INFORMATION GIVEN:
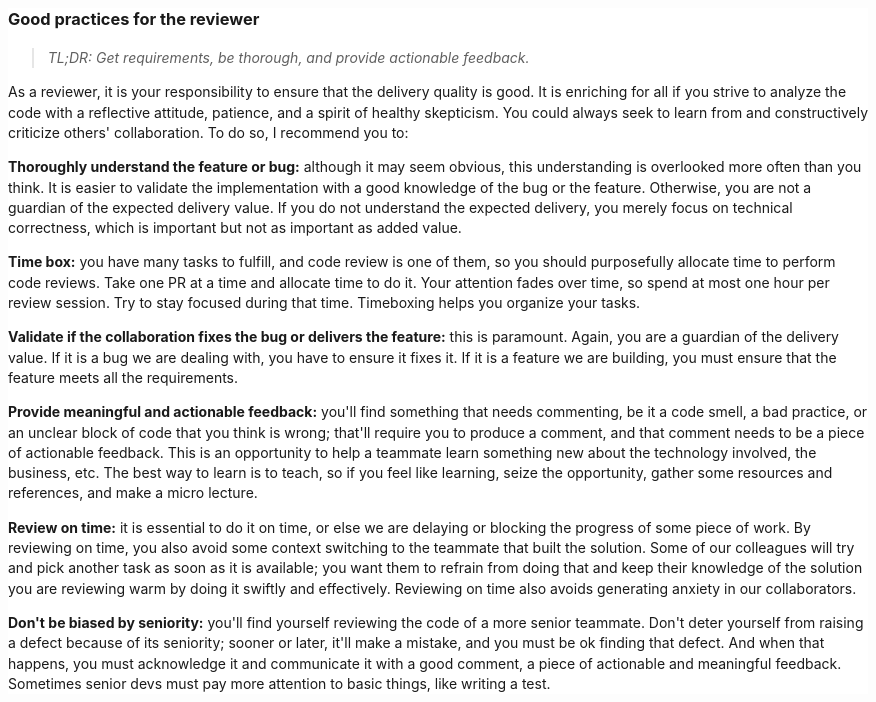 ### Good practices for the reviewer

> _TL;DR: Get requirements, be thorough, and provide actionable feedback._

As a reviewer, it is your responsibility to ensure that the delivery quality is good. It is enriching for all if you
strive to analyze the code with a reflective attitude, patience, and a spirit of healthy skepticism. You could always
seek to learn from and constructively criticize others' collaboration. To do so, I recommend you to:

**Thoroughly understand the feature or bug:** although it may seem obvious, this understanding is overlooked more often than
you think. It is easier to validate the implementation with a good knowledge of the bug or the feature. Otherwise, you
are not a guardian of the expected delivery value. If you do not understand the expected delivery, you merely focus on
technical correctness, which is important but not as important as added value.

**Time box:** you have many tasks to fulfill, and code review is one of them, so you should purposefully allocate time to
perform code reviews. Take one PR at a time and allocate time to do it. Your attention fades over time, so spend at most
one hour per review session. Try to stay focused during that time. Timeboxing helps you organize your tasks.

**Validate if the collaboration fixes the bug or delivers the feature:** this is paramount. Again, you are a guardian of the
delivery value. If it is a bug we are dealing with, you have to ensure it fixes it. If it is a feature we are building,
you must ensure that the feature meets all the requirements.

**Provide meaningful and actionable feedback:** you'll find something that needs commenting, be it a code smell, a bad
practice, or an unclear block of code that you think is wrong; that'll require you to produce a comment, and that
comment needs to be a piece of actionable feedback. This is an opportunity to help a teammate learn something new about
the technology involved, the business, etc. The best way to learn is to teach, so if you feel like learning, seize the
opportunity, gather some resources and references, and make a micro lecture.

**Review on time:** it is essential to do it on time, or else we are delaying or blocking the progress of some piece of
work. By reviewing on time, you also avoid some context switching to the teammate that built the solution. Some of our
colleagues will try and pick another task as soon as it is available; you want them to refrain from doing that and keep
their knowledge of the solution you are reviewing warm by doing it swiftly and effectively. Reviewing on time also
avoids generating anxiety in our collaborators.

**Don't be biased by seniority:** you'll find yourself reviewing the code of a more senior teammate. Don't deter yourself
from raising a defect because of its seniority; sooner or later, it'll make a mistake, and you must be ok finding that
defect. And when that happens, you must acknowledge it and communicate it with a good comment, a piece of actionable
and meaningful feedback. Sometimes senior devs must pay more attention to basic things, like writing a test.
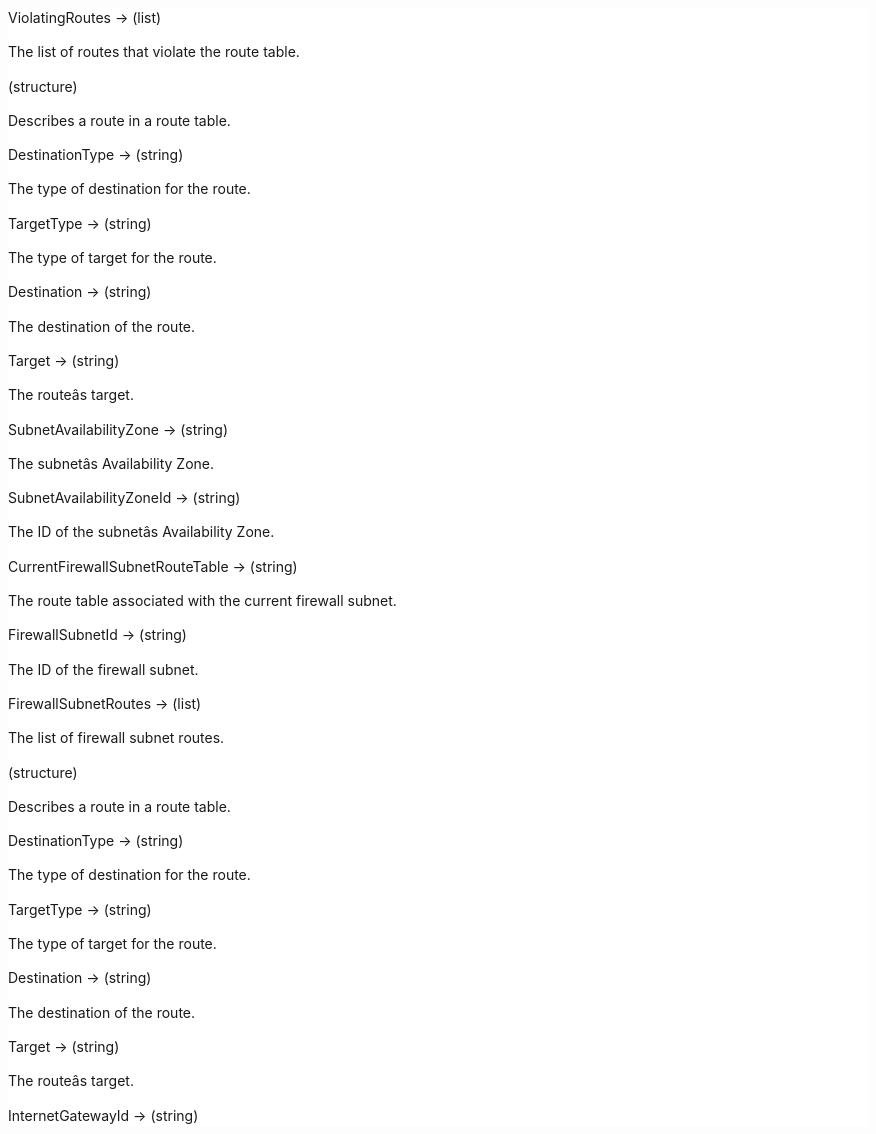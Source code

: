 ViolatingRoutes -> (list)

The list of routes that violate the route table.

(structure)

Describes a route in a route table.

DestinationType -> (string)

The type of destination for the route.

TargetType -> (string)

The type of target for the route.

Destination -> (string)

The destination of the route.

Target -> (string)

The routeâs target.

SubnetAvailabilityZone -> (string)

The subnetâs Availability Zone.

SubnetAvailabilityZoneId -> (string)

The ID of the subnetâs Availability Zone.

CurrentFirewallSubnetRouteTable -> (string)

The route table associated with the current firewall subnet.

FirewallSubnetId -> (string)

The ID of the firewall subnet.

FirewallSubnetRoutes -> (list)

The list of firewall subnet routes.

(structure)

Describes a route in a route table.

DestinationType -> (string)

The type of destination for the route.

TargetType -> (string)

The type of target for the route.

Destination -> (string)

The destination of the route.

Target -> (string)

The routeâs target.

InternetGatewayId -> (string)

PROBLEM DESCRIPTION: Your answer should be the lines above from the one containing "The list of routes" through the one containing "The ID of the subnetâs Availability Zone.", copied exactly and with both ends kept.

PROBLEM SOLUTION:
The list of routes that violate the route table.

(structure)

Describes a route in a route table.

DestinationType -> (string)

The type of destination for the route.

TargetType -> (string)

The type of target for the route.

Destination -> (string)

The destination of the route.

Target -> (string)

The routeâs target.

SubnetAvailabilityZone -> (string)

The subnetâs Availability Zone.

SubnetAvailabilityZoneId -> (string)

The ID of the subnetâs Availability Zone.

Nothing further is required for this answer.